Well my friend, that's why we have to elect more and more conservative minded people to the Congress. The people who have the best understanding of the Constitution, are conservatives. But as I keep saying, there just aren't enough conservatives to go around and make a difference. We've got to pull in those rank and file Republicans and independents who realize what the Constitution is all about, in order to build a governing coalition that will a chance to advance, the GOP platform and push the conservative agenda.
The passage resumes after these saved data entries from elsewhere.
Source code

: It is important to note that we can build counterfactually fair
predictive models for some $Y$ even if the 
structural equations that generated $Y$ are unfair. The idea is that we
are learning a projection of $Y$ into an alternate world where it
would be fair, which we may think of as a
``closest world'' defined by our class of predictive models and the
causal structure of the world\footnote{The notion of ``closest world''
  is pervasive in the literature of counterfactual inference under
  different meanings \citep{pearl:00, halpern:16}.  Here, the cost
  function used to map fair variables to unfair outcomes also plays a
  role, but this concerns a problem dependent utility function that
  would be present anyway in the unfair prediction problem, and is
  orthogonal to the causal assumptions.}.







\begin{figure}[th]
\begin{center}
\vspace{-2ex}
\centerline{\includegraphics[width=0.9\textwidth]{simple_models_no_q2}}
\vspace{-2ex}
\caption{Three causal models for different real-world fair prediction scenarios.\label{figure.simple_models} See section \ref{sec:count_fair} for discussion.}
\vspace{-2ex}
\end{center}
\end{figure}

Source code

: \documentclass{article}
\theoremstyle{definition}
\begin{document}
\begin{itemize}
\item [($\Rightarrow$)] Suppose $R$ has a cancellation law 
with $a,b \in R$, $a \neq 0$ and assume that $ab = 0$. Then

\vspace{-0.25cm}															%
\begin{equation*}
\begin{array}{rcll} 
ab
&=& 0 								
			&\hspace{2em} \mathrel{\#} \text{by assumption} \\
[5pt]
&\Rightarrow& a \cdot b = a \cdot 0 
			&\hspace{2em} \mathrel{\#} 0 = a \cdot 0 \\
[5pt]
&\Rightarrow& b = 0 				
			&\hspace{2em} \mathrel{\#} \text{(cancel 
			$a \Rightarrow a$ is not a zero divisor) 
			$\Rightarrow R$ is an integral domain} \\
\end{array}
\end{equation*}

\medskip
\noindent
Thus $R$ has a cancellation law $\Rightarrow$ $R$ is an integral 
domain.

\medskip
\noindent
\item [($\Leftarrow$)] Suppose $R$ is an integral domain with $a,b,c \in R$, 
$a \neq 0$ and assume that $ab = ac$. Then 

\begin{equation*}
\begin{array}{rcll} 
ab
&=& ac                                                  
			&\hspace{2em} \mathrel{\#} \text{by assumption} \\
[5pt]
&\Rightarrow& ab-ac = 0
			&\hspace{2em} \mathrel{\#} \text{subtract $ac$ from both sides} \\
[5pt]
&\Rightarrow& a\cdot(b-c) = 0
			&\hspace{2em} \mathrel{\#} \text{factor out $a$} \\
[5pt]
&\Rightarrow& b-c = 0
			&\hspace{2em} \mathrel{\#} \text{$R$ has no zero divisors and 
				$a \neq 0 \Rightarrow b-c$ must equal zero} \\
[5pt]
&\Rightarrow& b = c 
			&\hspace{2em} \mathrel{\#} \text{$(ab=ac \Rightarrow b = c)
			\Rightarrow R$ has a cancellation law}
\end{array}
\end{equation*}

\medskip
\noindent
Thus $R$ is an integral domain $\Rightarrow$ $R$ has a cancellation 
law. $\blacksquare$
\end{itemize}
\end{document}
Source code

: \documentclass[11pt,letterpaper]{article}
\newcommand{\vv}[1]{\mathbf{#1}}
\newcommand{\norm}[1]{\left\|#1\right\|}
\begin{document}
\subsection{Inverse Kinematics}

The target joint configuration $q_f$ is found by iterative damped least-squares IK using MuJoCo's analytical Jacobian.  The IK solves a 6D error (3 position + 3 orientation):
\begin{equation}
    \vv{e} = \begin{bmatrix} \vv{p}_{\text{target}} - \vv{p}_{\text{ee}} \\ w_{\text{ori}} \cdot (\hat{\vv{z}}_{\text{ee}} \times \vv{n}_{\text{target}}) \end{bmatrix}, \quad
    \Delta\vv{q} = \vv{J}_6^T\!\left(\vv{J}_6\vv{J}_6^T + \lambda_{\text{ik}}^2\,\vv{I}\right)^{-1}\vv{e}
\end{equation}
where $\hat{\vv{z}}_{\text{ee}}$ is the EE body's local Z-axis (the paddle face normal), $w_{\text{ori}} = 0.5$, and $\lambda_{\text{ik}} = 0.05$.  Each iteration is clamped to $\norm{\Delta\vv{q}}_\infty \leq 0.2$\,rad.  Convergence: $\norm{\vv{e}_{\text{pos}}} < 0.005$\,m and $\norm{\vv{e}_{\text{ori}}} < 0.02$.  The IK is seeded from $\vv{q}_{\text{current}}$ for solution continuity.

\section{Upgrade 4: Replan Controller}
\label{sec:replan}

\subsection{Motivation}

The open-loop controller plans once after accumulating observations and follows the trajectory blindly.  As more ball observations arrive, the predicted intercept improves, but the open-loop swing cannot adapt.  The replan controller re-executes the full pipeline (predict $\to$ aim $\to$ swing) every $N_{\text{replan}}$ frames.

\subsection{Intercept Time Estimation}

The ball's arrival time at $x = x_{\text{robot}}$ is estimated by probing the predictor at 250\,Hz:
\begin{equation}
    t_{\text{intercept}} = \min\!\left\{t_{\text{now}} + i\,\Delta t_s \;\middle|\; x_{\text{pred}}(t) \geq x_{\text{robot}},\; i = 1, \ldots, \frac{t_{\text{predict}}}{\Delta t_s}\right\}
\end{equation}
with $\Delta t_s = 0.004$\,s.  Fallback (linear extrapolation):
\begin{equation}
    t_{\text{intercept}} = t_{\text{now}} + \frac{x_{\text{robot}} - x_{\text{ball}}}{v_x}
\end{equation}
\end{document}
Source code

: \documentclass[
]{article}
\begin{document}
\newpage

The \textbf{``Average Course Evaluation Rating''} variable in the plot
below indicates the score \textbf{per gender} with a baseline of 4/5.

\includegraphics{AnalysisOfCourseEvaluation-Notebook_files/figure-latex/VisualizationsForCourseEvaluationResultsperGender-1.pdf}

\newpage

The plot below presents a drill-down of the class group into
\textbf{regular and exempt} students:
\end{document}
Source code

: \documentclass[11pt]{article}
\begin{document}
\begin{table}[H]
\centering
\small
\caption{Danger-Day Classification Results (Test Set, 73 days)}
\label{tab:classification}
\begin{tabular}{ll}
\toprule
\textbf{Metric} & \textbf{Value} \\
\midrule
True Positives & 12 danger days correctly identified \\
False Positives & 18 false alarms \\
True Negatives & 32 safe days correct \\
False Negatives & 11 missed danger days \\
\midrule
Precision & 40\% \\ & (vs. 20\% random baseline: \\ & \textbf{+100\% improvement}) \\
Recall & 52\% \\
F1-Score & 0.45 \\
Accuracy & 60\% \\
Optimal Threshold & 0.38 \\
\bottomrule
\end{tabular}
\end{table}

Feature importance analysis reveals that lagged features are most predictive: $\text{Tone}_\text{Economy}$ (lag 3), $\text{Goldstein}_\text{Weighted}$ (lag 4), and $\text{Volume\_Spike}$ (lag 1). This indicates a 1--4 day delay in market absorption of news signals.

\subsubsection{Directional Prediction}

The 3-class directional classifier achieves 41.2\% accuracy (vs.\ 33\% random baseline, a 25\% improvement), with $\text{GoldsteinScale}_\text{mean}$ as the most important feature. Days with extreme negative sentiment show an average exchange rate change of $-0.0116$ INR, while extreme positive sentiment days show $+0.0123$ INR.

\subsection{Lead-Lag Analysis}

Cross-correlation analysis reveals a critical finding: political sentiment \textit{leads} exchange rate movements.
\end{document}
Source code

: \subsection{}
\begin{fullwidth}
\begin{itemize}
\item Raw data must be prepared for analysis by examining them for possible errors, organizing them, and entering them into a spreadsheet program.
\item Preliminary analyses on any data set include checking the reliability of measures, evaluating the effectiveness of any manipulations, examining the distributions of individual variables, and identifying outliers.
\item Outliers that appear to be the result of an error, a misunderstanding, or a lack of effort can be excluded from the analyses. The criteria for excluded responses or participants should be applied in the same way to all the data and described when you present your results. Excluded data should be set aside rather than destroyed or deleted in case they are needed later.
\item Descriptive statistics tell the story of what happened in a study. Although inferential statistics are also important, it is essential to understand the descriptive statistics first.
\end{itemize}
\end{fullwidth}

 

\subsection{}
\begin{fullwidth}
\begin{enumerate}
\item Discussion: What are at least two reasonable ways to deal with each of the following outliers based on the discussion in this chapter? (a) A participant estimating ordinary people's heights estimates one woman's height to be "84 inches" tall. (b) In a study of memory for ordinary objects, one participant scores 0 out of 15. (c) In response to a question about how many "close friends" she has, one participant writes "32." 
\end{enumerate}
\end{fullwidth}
American politics is very complicated and the overall process is very slow. The one percent crowd will never have their way and simply can't effect the other 99-percent of us, without compromising their own agenda. They don't want to do that and therefore, they will remain in political limbo, forever! As I like to say, people can discuss all the philosophy and ideology they want, but without an accepted and successful political party, to represent your platform and agenda, you will never be able to assure yourself of political victory on election day. NEVER!
No doubt about it. Too much of the New Deal is still around today. Phasing out Social Security and allowing people to be financially responsible for their own retirement is good social policy. As for the demise of the Republic, I disagree with you. I don't see it in the cards. There is no reason why the USA can't be here 100-200-500 or even 1000 years from now.
This sounds reasonable to me. What percent of our "conservative" agenda would you estimate we are getting from the current administration?
Could you cite a few specifics that give your estimate credence? There can't be any of it on the spending side. Virtually all of Clinton's EO's are still in force. Partial birth abortion is still legal. We have a "Ted Kennedy" approved education plan. We have more federal employees, another federal agency up our behinds, this time with flashlights and ever-increasing federal handouts almost across the board. You say that we've offset all of this with something. What?
Man oh man, you guys are so predictable. I was going to include a short list of items, but then I figured, why. You're bound to ask me the standard question and so you have.
I'll think about it and see what I have in my document archive of past responses. Right now I'm busy.
evidently, the "big" 'man doesn't have a life. he probably keeps a parrot just to argue with.